YURTHABER

Bize Ulaşın BİZE ULAŞIN

YYÜ'ye tıbbi cihaz alımında usulsüzlük tespit edilmedi

Van'da eski YYÜ rektörleri Yücel Aşkın ve Hasan Ceylan ile bazı üniversite görevlileri hakkında, tıbbi cihaz alımı ihalesinde usulsüzlük yaptıkları, suç işlemek amacıyla örgüt kurdukları iddiasıyla yapılan yargılama sonucu verilen beraat ve düşme kararının gerekçesi tamamlandı - Kararda, sanıklar hakkında devletin güvenliği ile anayasal düzene karşı suçlardan herhangi birini işleme hususunda anlaştıklarına ilişkin delil bulunmaması, dosya içeriğinde bu şekilde kurulmuş bir örgütün mevcudiyetine ilişkin somut kanıtların olmaması nedeniyle beraat kararı verildiği belirtildi - Karardan: - "Sanıkların, ihale kararı veya sözleşmede belirtilen maldan başka bir malı ya da belirtilen miktardan eksik ürünü teslim almak, sözleşmede belirtilen sürede ifa edilmemesine karşı süresinde ifa edilmiş gibi kabul ettiklerine dair mahkumiyetlerine yeter, her türlü şüpheden uzak, kesin, somut ve inandırıcı delil bulunmadığından beraatlerine karar verilmiştir"

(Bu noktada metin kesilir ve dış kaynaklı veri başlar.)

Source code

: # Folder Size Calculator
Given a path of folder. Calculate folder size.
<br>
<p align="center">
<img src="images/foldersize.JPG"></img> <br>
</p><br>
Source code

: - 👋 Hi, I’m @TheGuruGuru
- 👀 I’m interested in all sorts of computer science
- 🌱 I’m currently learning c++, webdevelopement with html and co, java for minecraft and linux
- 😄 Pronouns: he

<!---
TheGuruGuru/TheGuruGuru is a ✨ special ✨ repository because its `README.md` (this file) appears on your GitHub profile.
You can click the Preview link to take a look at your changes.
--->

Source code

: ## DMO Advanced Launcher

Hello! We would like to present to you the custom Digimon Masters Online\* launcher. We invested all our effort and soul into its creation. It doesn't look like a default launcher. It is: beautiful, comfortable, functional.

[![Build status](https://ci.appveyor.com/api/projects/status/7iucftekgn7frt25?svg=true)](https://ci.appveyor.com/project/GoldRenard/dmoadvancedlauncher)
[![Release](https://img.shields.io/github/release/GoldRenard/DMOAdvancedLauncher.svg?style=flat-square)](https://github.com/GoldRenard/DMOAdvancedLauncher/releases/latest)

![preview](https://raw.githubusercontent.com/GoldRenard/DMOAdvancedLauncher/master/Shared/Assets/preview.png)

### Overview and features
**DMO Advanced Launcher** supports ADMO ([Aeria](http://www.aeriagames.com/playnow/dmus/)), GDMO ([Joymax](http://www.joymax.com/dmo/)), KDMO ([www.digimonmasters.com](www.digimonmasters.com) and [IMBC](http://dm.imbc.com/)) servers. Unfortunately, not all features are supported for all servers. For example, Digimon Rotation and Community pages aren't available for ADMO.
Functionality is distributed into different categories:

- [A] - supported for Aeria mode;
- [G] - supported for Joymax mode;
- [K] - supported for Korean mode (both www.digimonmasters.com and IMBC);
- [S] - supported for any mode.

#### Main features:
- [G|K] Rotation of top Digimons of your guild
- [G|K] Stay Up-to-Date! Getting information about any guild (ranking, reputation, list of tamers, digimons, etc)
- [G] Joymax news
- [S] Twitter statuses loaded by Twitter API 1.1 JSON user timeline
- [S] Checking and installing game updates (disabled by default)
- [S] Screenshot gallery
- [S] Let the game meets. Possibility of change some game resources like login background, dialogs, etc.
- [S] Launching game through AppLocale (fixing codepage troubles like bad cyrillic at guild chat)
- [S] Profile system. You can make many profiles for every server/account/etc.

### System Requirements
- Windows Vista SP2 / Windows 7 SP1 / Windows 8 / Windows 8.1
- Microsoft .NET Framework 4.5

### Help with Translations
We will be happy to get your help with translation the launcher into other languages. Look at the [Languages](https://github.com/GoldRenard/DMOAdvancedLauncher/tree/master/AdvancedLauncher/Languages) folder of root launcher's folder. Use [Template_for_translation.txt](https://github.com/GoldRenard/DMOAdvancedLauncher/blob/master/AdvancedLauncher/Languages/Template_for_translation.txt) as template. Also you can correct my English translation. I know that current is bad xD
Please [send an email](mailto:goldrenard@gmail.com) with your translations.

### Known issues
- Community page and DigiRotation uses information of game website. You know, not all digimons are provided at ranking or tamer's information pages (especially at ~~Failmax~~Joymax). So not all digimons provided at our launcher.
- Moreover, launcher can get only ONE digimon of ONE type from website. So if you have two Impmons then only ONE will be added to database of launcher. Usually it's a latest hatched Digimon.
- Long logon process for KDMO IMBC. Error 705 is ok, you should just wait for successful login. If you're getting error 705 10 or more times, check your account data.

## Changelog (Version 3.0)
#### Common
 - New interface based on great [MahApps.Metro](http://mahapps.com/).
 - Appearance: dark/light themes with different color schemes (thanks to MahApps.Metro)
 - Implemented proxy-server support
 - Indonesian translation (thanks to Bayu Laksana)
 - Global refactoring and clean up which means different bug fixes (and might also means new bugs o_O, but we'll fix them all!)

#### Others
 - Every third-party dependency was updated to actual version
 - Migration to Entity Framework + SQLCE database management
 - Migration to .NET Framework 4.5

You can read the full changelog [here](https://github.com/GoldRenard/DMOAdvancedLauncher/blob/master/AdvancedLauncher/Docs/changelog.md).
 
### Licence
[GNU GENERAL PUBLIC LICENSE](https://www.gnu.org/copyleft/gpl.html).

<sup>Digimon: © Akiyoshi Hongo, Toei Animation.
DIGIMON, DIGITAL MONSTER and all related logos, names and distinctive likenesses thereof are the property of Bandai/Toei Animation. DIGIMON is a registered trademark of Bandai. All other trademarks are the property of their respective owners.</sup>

CEMAL AŞAN - Van'da tıbbi cihaz alımı ihalesinde usulsüzlük yaptıkları, suç işlemek amacıyla örgüt kurdukları iddiasıyla yargılandıkları davadan beraat eden Yüzüncü Yıl Üniversitesi (YYÜ) eski rektörleri Yücel Aşkın ve Hasan Ceylan ile bazı kurum çalışanları hakkındaki kararın gerekçesi açıklandı.

Van 1. Ağır Ceza Mahkemesince hazırlanan gerekçeli kararda, dönemin özel yetkili Van Cumhuriyet Başsavcıvekilliğine mektup yoluyla tıbbi cihaz alımında usulsüzlük yapıldığına dair ihbarlar üzerine doğrudan soruşturma yürütülerek iddianame hazırlandığı belirtildi.

Kararda, "suç işlemek amacıyla örgüt kurmak", "örgüte üye olmamakla birlikte örgüt adına suç işlemek", "ihale konusu edimin ifasına fesat karıştırmak", "kişisel verileri hukuka aykırı toplamak", "görevi kötüye kullanmak", "özel hayatın gizliliğini ihlal etmek, "ihaleye fesat karıştırmak" suçlarından haklarında dava açılan sanıkların, mahkemedeki savunmalarında atılı suçlamaları kabul etmedikleri bildirildi.

- "Dosyada örgüt kurulmasına ilişkin kanıt bulunmamaktadır"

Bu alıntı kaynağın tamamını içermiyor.